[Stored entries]
_ _ _ _ _
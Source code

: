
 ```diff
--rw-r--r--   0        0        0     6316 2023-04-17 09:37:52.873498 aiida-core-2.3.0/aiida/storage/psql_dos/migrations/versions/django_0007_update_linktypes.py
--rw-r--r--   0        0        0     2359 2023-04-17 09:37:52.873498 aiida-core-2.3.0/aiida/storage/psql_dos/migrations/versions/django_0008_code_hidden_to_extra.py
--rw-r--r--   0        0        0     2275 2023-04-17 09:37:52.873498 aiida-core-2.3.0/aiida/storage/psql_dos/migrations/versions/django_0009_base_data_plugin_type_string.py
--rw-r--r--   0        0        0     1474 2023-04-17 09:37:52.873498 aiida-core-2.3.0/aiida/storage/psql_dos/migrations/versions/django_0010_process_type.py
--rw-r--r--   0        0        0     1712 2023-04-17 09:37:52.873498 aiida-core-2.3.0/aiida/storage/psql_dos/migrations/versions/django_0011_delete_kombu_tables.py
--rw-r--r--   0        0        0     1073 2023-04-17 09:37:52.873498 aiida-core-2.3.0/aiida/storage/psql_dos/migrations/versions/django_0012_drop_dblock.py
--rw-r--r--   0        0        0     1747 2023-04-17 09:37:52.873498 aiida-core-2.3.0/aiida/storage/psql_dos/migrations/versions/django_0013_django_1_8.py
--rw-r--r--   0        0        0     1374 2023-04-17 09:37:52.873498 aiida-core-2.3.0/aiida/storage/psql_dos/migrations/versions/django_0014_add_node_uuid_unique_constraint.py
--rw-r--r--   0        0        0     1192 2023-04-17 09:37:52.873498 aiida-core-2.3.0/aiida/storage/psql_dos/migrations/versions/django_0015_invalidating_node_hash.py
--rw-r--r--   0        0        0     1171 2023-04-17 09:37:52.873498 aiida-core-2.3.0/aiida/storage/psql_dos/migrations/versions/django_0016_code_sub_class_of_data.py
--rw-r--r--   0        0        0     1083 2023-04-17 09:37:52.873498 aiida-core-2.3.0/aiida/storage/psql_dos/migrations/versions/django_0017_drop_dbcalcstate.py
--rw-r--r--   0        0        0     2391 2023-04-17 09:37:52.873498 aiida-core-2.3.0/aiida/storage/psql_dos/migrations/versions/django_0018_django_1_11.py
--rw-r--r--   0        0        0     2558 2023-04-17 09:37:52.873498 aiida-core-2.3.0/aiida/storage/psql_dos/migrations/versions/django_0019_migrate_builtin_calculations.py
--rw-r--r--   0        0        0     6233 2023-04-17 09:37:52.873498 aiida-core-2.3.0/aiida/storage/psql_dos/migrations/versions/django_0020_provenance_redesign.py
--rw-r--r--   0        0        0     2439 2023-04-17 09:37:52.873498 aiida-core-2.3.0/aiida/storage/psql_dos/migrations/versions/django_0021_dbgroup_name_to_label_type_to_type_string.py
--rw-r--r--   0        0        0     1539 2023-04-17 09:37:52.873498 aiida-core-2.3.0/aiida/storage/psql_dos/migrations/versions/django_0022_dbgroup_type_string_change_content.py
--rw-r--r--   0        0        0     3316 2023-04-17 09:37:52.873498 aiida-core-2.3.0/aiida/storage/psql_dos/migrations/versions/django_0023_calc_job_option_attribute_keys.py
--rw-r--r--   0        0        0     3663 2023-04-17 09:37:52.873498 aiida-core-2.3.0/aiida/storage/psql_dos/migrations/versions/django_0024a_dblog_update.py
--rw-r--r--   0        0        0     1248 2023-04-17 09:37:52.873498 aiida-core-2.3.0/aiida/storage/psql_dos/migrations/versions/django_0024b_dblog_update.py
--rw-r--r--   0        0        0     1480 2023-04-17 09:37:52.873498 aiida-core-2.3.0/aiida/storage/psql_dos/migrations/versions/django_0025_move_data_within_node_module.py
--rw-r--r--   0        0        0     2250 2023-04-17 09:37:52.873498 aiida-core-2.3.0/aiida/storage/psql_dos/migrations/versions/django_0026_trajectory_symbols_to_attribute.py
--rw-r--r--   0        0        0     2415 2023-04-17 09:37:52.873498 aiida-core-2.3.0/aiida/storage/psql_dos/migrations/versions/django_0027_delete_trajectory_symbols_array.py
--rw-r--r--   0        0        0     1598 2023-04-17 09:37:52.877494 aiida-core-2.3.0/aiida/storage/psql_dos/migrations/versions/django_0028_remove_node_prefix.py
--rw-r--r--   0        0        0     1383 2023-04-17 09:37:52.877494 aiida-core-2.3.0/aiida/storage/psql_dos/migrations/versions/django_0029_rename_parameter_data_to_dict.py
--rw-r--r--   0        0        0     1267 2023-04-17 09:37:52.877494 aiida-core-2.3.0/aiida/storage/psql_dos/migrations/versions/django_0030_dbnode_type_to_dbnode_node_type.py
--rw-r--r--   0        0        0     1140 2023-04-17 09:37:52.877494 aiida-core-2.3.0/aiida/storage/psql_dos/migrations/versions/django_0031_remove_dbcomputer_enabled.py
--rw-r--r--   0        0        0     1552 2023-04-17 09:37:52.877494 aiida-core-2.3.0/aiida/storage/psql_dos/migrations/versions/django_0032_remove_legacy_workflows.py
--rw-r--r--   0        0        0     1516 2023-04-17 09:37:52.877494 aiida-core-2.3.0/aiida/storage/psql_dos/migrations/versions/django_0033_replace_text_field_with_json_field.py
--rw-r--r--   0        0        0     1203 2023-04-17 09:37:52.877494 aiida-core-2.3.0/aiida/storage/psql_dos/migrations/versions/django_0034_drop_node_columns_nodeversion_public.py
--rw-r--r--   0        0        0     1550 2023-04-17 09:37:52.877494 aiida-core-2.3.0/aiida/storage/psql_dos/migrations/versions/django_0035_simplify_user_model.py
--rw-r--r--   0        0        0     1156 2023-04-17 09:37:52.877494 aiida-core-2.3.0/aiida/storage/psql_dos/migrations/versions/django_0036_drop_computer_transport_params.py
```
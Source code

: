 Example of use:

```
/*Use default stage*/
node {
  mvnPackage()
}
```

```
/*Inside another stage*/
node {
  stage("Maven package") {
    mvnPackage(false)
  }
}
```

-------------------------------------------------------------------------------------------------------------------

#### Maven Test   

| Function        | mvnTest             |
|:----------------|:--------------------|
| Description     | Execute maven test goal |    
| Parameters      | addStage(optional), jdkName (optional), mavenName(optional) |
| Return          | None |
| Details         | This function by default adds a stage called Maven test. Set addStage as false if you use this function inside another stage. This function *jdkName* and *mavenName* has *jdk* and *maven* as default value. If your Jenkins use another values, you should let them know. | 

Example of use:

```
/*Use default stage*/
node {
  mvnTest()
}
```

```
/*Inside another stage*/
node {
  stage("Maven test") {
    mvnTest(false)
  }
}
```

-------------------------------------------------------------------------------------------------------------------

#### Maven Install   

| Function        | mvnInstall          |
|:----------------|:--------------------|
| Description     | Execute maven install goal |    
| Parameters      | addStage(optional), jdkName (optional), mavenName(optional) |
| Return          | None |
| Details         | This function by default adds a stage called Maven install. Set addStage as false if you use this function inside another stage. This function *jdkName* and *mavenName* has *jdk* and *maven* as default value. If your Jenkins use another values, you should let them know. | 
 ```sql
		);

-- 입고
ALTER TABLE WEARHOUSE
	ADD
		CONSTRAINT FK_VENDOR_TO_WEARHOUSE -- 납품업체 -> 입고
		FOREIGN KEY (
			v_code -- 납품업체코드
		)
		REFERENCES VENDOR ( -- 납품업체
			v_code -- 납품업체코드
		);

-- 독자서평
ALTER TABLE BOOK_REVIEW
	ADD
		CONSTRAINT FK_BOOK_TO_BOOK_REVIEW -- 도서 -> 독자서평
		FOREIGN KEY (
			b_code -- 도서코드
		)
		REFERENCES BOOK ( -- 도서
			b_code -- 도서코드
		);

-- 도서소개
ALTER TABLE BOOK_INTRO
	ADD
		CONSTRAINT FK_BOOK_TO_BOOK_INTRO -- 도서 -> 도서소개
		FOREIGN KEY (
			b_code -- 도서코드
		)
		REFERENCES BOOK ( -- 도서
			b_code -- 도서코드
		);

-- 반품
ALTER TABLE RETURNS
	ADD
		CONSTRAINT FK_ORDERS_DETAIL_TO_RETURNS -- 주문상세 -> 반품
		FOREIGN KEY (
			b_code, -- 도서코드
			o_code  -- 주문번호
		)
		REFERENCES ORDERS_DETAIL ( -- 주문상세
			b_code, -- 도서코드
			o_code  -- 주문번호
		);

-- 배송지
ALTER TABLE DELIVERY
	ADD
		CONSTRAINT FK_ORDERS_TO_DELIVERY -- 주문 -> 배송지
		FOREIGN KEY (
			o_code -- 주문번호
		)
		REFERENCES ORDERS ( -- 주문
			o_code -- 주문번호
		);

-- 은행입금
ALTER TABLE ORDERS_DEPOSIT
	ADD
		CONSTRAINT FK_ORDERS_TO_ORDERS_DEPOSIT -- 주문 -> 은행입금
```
_ _ _ _ _
#### TASK GOAL:
Scan the records above for the string "주문상세", then copy each line where it turns up.

#### TASK ANSWER:
		CONSTRAINT FK_ORDERS_DETAIL_TO_RETURNS -- 주문상세 -> 반품
		REFERENCES ORDERS_DETAIL ( -- 주문상세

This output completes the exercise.